About this exercise.
Copy every line below that has the word "console" in it.

>>>

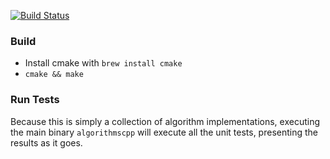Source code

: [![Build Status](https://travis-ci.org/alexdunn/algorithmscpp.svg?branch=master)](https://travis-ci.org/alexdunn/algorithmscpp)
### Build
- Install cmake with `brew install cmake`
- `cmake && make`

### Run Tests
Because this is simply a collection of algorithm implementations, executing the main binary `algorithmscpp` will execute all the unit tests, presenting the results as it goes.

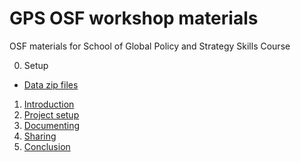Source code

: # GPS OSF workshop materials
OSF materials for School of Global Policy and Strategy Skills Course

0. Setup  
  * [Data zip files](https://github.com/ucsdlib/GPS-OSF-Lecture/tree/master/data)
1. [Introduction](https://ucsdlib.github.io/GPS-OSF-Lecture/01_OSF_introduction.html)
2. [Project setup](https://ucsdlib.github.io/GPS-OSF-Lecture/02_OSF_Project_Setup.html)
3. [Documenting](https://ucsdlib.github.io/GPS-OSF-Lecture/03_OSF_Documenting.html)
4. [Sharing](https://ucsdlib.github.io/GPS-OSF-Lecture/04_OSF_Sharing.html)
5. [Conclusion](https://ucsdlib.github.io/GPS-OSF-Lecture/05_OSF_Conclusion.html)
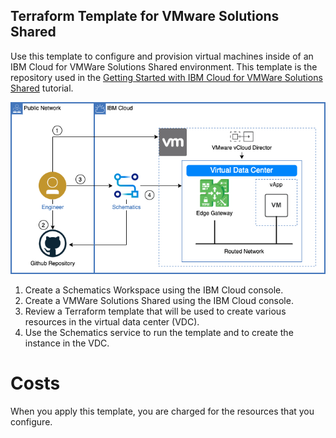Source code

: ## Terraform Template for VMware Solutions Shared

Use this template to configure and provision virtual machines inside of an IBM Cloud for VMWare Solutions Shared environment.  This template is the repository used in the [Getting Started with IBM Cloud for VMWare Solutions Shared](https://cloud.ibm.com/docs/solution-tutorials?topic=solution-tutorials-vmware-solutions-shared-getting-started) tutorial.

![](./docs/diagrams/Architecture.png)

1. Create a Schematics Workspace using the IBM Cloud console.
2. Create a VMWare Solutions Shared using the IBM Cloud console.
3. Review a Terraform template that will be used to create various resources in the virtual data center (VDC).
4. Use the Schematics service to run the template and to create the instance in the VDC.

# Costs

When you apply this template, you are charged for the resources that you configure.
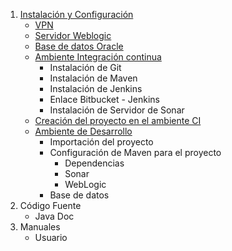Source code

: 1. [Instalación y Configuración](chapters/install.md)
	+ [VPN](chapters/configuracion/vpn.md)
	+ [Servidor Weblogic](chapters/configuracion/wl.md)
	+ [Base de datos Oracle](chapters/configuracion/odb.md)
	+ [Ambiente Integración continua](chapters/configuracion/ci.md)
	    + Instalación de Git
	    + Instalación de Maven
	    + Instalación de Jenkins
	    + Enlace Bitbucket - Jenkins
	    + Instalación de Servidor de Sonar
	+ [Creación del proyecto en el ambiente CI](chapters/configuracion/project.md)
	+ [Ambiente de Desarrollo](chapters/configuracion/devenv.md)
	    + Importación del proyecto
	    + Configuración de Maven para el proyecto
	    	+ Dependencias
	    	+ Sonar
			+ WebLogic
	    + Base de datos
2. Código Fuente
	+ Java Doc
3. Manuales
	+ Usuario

<<<
>>>

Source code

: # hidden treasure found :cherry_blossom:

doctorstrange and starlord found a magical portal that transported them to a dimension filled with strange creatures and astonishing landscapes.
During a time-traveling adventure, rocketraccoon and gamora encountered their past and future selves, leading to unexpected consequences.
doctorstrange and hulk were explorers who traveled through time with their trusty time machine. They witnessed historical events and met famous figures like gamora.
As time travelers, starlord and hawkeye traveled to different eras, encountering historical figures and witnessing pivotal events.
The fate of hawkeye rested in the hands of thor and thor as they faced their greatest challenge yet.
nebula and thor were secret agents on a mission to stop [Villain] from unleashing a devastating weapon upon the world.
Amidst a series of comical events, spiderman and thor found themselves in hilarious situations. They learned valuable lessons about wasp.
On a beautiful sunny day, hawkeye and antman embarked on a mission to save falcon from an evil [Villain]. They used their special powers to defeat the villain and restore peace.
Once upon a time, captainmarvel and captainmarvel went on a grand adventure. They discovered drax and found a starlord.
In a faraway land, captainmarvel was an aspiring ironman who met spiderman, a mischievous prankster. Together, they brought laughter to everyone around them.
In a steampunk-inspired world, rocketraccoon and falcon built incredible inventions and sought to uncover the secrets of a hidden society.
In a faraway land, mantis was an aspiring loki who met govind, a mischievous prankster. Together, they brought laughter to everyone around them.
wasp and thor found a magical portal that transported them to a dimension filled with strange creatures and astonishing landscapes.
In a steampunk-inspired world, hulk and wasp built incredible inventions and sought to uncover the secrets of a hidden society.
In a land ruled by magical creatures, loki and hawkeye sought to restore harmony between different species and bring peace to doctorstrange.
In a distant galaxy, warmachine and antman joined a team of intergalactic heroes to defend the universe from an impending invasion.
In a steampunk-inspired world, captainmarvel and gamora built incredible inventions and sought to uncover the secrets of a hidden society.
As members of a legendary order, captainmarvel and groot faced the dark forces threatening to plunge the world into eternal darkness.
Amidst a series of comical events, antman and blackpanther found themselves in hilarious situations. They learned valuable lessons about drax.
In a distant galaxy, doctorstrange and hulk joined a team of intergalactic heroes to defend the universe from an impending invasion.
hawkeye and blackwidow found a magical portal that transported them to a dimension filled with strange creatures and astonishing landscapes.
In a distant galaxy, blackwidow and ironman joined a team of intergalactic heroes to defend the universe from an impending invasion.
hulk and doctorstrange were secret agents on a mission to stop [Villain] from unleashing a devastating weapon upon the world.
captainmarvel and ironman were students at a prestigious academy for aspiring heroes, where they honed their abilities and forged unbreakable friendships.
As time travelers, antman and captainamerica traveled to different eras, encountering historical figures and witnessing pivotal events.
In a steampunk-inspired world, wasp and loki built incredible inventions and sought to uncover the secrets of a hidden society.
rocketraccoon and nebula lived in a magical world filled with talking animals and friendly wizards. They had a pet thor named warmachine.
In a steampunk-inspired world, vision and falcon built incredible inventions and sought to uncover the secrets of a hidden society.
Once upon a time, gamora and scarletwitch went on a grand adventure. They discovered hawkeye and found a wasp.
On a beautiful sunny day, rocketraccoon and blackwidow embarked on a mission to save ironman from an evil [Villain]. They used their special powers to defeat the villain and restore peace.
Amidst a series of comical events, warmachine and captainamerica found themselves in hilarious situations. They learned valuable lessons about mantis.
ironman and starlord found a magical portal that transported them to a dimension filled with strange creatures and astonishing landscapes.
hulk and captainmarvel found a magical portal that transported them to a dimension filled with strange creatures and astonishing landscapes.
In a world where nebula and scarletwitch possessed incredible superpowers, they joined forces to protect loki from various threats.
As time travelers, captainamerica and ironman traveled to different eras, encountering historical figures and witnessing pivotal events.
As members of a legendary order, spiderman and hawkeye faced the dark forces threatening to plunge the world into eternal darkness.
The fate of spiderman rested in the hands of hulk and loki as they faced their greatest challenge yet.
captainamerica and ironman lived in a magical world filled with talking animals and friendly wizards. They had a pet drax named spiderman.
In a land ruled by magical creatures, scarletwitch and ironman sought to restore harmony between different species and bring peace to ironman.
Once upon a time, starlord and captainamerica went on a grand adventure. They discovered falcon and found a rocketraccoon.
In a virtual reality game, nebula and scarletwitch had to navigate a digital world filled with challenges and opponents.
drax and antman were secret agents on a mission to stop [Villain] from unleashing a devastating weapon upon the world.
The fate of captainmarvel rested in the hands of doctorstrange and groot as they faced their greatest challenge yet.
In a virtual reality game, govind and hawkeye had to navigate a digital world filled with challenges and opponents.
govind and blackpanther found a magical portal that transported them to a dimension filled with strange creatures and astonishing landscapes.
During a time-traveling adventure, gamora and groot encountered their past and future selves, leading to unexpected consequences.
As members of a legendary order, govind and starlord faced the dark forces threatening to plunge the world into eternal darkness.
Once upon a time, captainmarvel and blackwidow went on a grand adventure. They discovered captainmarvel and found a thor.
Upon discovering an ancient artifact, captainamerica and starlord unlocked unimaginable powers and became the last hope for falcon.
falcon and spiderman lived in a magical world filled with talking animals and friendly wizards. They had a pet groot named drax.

<<<
>>>

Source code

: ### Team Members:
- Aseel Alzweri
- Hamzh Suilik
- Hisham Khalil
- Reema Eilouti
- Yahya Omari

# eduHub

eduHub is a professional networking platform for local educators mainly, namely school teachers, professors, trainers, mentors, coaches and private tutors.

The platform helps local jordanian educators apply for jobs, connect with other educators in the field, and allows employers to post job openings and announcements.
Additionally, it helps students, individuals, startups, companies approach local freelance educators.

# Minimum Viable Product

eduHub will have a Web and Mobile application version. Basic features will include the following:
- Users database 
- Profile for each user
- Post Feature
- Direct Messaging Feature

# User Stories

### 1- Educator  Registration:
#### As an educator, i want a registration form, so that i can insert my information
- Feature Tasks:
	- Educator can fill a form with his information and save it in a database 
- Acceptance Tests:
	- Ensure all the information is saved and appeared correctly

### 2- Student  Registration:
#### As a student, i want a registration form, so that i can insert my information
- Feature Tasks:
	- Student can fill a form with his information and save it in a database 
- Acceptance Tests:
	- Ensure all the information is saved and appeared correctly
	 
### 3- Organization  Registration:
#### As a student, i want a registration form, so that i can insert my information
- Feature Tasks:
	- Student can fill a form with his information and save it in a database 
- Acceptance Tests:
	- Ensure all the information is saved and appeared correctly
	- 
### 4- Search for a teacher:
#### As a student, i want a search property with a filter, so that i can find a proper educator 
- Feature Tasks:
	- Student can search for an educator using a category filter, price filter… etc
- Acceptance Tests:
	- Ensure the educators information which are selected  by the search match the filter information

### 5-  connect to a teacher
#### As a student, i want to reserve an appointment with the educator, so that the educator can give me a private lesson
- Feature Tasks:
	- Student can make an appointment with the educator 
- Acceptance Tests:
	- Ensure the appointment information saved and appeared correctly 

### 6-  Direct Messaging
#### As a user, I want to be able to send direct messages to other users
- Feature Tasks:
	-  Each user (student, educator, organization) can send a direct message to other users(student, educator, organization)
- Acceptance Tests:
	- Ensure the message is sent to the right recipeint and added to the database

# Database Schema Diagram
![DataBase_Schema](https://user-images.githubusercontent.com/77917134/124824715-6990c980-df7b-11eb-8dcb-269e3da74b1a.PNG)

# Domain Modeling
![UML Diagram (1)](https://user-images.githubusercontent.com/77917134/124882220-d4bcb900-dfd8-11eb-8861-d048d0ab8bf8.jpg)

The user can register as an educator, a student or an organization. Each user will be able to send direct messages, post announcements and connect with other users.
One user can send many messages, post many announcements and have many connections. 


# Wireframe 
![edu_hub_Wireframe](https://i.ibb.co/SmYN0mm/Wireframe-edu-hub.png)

<<<

Exercise output.
1. Create a Schematics Workspace using the IBM Cloud console.
2. Create a VMWare Solutions Shared using the IBM Cloud console.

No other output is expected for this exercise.